For public relations professionals, preserving a client’s privacy can be difficult when you’re also trying to cater to the needs of your press contacts. Recently, my employer changed its guidelines regarding how much access clients will have to our products. Our company produces research related to investments; until recently, any media outlet that asked had wide-ranging access to the data we produce. And when it came time to explain the decision to my list of press contacts, the explanation was as difficult as the decision.
As an ex-journalist, free access to its products and/or data certainly simplified the process of writing about a company. The trade-off was that public relations spokespeople for these companies were often featured in the resulting articles. So I know how it feels to have that sort of access — and those sound bites — suddenly yanked away.

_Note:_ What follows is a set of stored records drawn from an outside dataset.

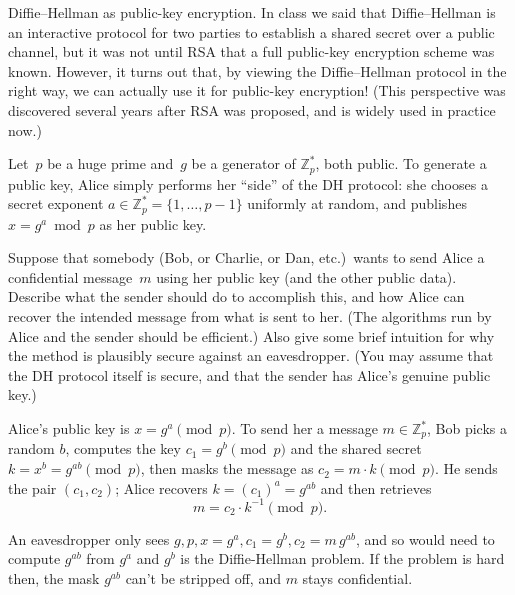 \documentclass[12pt, letterpaper]{article}
\newcommand{\Z}{\mathbb{Z}}
\begin{document}
\begin{problem}{Diffie--Hellman as public-key encryption.}
    In class we said that Diffie--Hellman is an interactive protocol for two parties to establish a shared secret over a public channel, but it was not until RSA that a full public-key encryption scheme was known.
  However, it turns out that, by viewing the Diffie--Hellman protocol in the right way, we can actually use it for public-key encryption!
  (This perspective was discovered several years after RSA was proposed, and is widely used in practice now.)

  Let~$p$ be a huge prime and~$g$ be a generator of $\Z_p^*$, both public.
  To generate a public key, Alice simply performs her ``side'' of the DH protocol: she chooses a secret exponent $a \in \Z_p^* = \{1, \ldots, p-1\}$ uniformly at random, and publishes $x = g^a \bmod p$ as her public key.
\end{problem}
\begin{subproblem}{}
    Suppose that somebody (Bob, or Charlie, or Dan, etc.)\ wants to send Alice a confidential message~$m$ using her public key (and the other public data).
    Describe what the sender should do to accomplish this, and how Alice can recover the intended message from what is sent to her.
    (The algorithms run by Alice and the sender should be efficient.)
    Also give some brief intuition for why the method is plausibly secure against an eavesdropper.
    (You may assume that the DH protocol itself is secure, and that the sender has Alice's genuine public key.)
\end{subproblem}
\begin{problemproof}
    Alice's public key is \(x=g^a\pmod p\). To send her a message \(m\in\Z_p^*\), Bob picks a random \(b\), computes the key \(c_1=g^b\pmod p\) and the shared secret \(k=x^b=g^{ab}\pmod p\), then masks the message as \(c_2=m\cdot k\pmod p\). He sends the pair \((c_1,c_2)\); Alice recovers \(k=(c_1)^a=g^{ab}\) and then retrieves  
\[
m = c_2 \cdot k^{-1}\pmod p.
\]

An eavesdropper only sees \(g,p,x=g^a,c_1=g^b,c_2=m\,g^{ab}\), and so would need to compute \(g^{ab}\) from \(g^a\) and \(g^b\) is the Diffie-Hellman problem.  If the problem is hard then, the mask \(g^{ab}\) can't be stripped off, and \(m\) stays confidential.
\end{problemproof}
\end{document}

Before we decided to institute the recent change, I spoke to a couple of friends who have worked in public relations for companies that sell data and research. They agreed that it was better to limit access and “push” research and data to the media when there is a story, as well as provide custom data to journalists who request it. This way, we control the public flow of our data and research and ensure that our customers are served first.

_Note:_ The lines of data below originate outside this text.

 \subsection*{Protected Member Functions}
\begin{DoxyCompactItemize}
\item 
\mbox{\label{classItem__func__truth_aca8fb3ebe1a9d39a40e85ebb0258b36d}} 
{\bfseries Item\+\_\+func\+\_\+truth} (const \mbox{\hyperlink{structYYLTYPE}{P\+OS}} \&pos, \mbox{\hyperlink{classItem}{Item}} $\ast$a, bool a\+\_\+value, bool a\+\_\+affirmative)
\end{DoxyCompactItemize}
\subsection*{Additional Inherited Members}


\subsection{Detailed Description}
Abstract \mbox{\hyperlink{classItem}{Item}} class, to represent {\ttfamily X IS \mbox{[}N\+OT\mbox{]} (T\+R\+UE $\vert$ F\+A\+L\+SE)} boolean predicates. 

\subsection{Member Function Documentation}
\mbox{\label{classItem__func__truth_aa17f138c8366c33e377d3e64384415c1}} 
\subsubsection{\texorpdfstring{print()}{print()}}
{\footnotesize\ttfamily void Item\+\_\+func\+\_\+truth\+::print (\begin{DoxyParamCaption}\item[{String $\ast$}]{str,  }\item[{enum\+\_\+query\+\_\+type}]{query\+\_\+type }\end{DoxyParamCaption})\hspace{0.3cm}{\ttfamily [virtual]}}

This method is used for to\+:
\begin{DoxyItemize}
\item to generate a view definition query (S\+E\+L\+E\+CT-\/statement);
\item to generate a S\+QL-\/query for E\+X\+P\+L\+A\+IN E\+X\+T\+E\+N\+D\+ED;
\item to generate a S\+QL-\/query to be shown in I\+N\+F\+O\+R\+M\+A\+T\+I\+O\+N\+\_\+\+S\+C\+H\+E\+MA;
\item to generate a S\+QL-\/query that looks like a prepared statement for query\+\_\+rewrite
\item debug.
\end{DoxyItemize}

We certainly weighed the consequences of our decision before making it. The worst-case scenario is that we upset some journalists and their organizations and won’t be seeing any ink from them in the future. There’s not much we can do if that’s the case, but again, serving our clients matters most.
I don’t know what the best-case scenario is. I guess it would be that I continue to get calls from the journalists who no longer have access.
In the end, we had to balance the need for generating PR with the need for serving our clients. We can still generate PR without providing free access to the media, but we can’t serve our clients if we’re doing something that devalues our product.
While I was contemplating my decision on how to handle the media, I watched Boing Boing (http://www.boingboing.net) try to handle the media and, more important, the public in its own way.
The group blog, which began life as a zine 20 years ago, has attracted a fervent audience over the years. Links from the site bring big traffic and attention to various writers, artists, musicians, companies and causes.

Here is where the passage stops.